(MATERIAL FOR THIS EXERCISE begins)

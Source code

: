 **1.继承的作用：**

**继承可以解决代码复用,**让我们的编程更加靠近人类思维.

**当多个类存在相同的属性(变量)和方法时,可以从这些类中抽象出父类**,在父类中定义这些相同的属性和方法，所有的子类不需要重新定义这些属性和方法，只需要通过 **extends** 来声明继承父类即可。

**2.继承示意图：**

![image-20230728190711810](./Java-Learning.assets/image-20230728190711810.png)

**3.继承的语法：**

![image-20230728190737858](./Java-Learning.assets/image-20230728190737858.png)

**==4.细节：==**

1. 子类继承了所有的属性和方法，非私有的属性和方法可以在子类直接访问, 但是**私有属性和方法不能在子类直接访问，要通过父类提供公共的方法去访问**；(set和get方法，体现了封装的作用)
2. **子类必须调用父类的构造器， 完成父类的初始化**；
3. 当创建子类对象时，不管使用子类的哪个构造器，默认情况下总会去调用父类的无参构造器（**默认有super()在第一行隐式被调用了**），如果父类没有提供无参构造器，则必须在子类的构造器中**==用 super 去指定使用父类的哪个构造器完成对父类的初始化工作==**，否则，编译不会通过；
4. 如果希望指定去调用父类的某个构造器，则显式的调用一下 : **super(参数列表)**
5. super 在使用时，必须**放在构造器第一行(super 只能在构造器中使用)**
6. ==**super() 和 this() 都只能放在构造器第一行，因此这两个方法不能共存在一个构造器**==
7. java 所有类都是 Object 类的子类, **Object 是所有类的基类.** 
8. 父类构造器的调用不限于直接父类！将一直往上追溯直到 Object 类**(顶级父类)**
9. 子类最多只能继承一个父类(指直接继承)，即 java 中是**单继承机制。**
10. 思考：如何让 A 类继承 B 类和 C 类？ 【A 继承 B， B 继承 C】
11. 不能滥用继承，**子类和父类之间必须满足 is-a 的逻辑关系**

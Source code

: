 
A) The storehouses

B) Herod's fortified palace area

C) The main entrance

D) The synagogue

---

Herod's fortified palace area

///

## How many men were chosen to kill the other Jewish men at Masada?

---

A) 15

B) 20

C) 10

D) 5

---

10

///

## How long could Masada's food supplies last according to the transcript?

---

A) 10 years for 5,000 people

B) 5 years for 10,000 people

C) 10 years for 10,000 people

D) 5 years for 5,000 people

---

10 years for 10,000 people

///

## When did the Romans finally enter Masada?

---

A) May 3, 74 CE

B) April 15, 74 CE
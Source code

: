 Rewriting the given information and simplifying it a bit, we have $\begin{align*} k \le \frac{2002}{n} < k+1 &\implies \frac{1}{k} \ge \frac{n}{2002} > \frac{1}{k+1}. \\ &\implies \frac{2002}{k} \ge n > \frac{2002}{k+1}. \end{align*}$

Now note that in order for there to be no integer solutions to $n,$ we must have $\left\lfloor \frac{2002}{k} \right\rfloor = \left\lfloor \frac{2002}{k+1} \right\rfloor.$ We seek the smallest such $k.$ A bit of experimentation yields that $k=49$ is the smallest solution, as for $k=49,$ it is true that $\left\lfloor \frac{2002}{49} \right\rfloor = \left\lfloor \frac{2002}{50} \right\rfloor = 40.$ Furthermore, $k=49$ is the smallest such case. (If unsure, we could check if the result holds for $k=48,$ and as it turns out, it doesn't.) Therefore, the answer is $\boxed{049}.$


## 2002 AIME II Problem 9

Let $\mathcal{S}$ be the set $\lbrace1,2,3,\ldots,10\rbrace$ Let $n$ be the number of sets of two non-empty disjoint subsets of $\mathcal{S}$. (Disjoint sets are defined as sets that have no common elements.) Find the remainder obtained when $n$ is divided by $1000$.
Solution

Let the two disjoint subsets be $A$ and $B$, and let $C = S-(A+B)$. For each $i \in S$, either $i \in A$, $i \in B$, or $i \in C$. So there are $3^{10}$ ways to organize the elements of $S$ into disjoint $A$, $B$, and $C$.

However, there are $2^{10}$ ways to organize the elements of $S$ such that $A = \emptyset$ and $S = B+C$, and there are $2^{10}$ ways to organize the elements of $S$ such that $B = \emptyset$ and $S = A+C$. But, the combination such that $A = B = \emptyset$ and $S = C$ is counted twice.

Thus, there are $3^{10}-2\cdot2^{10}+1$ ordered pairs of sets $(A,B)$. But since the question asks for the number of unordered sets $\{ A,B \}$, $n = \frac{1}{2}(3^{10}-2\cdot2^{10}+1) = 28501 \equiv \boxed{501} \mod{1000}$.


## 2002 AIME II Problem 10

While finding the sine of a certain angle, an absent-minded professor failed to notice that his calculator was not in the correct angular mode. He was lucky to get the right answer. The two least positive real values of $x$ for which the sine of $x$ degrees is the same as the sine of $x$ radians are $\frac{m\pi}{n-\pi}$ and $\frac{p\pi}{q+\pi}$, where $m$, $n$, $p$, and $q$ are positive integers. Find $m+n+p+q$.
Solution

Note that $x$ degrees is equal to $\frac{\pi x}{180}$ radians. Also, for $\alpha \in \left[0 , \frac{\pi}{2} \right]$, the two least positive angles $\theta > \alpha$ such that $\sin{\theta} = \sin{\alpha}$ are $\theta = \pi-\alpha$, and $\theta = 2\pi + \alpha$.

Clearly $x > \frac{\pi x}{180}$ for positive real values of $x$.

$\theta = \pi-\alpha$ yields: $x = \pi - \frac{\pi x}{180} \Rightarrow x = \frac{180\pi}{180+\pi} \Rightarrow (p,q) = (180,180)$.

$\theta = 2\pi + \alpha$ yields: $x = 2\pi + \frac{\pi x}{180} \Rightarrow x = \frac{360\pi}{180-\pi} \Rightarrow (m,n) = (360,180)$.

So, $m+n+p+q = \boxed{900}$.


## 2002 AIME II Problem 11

(MATERIAL FOR THIS EXERCISE ends)

Every line above must appear again in your reply, exactly as written.

** SOLVED PROBLEM **
Source code

: **1.继承的作用：**

**继承可以解决代码复用,**让我们的编程更加靠近人类思维.

**当多个类存在相同的属性(变量)和方法时,可以从这些类中抽象出父类**,在父类中定义这些相同的属性和方法，所有的子类不需要重新定义这些属性和方法，只需要通过 **extends** 来声明继承父类即可。

**2.继承示意图：**

![image-20230728190711810](./Java-Learning.assets/image-20230728190711810.png)

**3.继承的语法：**

![image-20230728190737858](./Java-Learning.assets/image-20230728190737858.png)

**==4.细节：==**

1. 子类继承了所有的属性和方法，非私有的属性和方法可以在子类直接访问, 但是**私有属性和方法不能在子类直接访问，要通过父类提供公共的方法去访问**；(set和get方法，体现了封装的作用)
2. **子类必须调用父类的构造器， 完成父类的初始化**；
3. 当创建子类对象时，不管使用子类的哪个构造器，默认情况下总会去调用父类的无参构造器（**默认有super()在第一行隐式被调用了**），如果父类没有提供无参构造器，则必须在子类的构造器中**==用 super 去指定使用父类的哪个构造器完成对父类的初始化工作==**，否则，编译不会通过；
4. 如果希望指定去调用父类的某个构造器，则显式的调用一下 : **super(参数列表)**
5. super 在使用时，必须**放在构造器第一行(super 只能在构造器中使用)**
6. ==**super() 和 this() 都只能放在构造器第一行，因此这两个方法不能共存在一个构造器**==
7. java 所有类都是 Object 类的子类, **Object 是所有类的基类.** 
8. 父类构造器的调用不限于直接父类！将一直往上追溯直到 Object 类**(顶级父类)**
9. 子类最多只能继承一个父类(指直接继承)，即 java 中是**单继承机制。**
10. 思考：如何让 A 类继承 B 类和 C 类？ 【A 继承 B， B 继承 C】
11. 不能滥用继承，**子类和父类之间必须满足 is-a 的逻辑关系**

Source code

: 
A) The storehouses

B) Herod's fortified palace area

C) The main entrance

D) The synagogue

---

Herod's fortified palace area

///

## How many men were chosen to kill the other Jewish men at Masada?

---

A) 15

B) 20

C) 10

D) 5

---

10

///

## How long could Masada's food supplies last according to the transcript?

---

A) 10 years for 5,000 people

B) 5 years for 10,000 people

C) 10 years for 10,000 people

D) 5 years for 5,000 people

---

10 years for 10,000 people

///

## When did the Romans finally enter Masada?

---

A) May 3, 74 CE

B) April 15, 74 CE
Source code

: Rewriting the given information and simplifying it a bit, we have $\begin{align*} k \le \frac{2002}{n} < k+1 &\implies \frac{1}{k} \ge \frac{n}{2002} > \frac{1}{k+1}. \\ &\implies \frac{2002}{k} \ge n > \frac{2002}{k+1}. \end{align*}$

Now note that in order for there to be no integer solutions to $n,$ we must have $\left\lfloor \frac{2002}{k} \right\rfloor = \left\lfloor \frac{2002}{k+1} \right\rfloor.$ We seek the smallest such $k.$ A bit of experimentation yields that $k=49$ is the smallest solution, as for $k=49,$ it is true that $\left\lfloor \frac{2002}{49} \right\rfloor = \left\lfloor \frac{2002}{50} \right\rfloor = 40.$ Furthermore, $k=49$ is the smallest such case. (If unsure, we could check if the result holds for $k=48,$ and as it turns out, it doesn't.) Therefore, the answer is $\boxed{049}.$


## 2002 AIME II Problem 9

Let $\mathcal{S}$ be the set $\lbrace1,2,3,\ldots,10\rbrace$ Let $n$ be the number of sets of two non-empty disjoint subsets of $\mathcal{S}$. (Disjoint sets are defined as sets that have no common elements.) Find the remainder obtained when $n$ is divided by $1000$.
Solution

Let the two disjoint subsets be $A$ and $B$, and let $C = S-(A+B)$. For each $i \in S$, either $i \in A$, $i \in B$, or $i \in C$. So there are $3^{10}$ ways to organize the elements of $S$ into disjoint $A$, $B$, and $C$.

However, there are $2^{10}$ ways to organize the elements of $S$ such that $A = \emptyset$ and $S = B+C$, and there are $2^{10}$ ways to organize the elements of $S$ such that $B = \emptyset$ and $S = A+C$. But, the combination such that $A = B = \emptyset$ and $S = C$ is counted twice.

Thus, there are $3^{10}-2\cdot2^{10}+1$ ordered pairs of sets $(A,B)$. But since the question asks for the number of unordered sets $\{ A,B \}$, $n = \frac{1}{2}(3^{10}-2\cdot2^{10}+1) = 28501 \equiv \boxed{501} \mod{1000}$.


## 2002 AIME II Problem 10

While finding the sine of a certain angle, an absent-minded professor failed to notice that his calculator was not in the correct angular mode. He was lucky to get the right answer. The two least positive real values of $x$ for which the sine of $x$ degrees is the same as the sine of $x$ radians are $\frac{m\pi}{n-\pi}$ and $\frac{p\pi}{q+\pi}$, where $m$, $n$, $p$, and $q$ are positive integers. Find $m+n+p+q$.
Solution

Note that $x$ degrees is equal to $\frac{\pi x}{180}$ radians. Also, for $\alpha \in \left[0 , \frac{\pi}{2} \right]$, the two least positive angles $\theta > \alpha$ such that $\sin{\theta} = \sin{\alpha}$ are $\theta = \pi-\alpha$, and $\theta = 2\pi + \alpha$.

Clearly $x > \frac{\pi x}{180}$ for positive real values of $x$.

$\theta = \pi-\alpha$ yields: $x = \pi - \frac{\pi x}{180} \Rightarrow x = \frac{180\pi}{180+\pi} \Rightarrow (p,q) = (180,180)$.

$\theta = 2\pi + \alpha$ yields: $x = 2\pi + \frac{\pi x}{180} \Rightarrow x = \frac{360\pi}{180-\pi} \Rightarrow (m,n) = (360,180)$.

So, $m+n+p+q = \boxed{900}$.


## 2002 AIME II Problem 11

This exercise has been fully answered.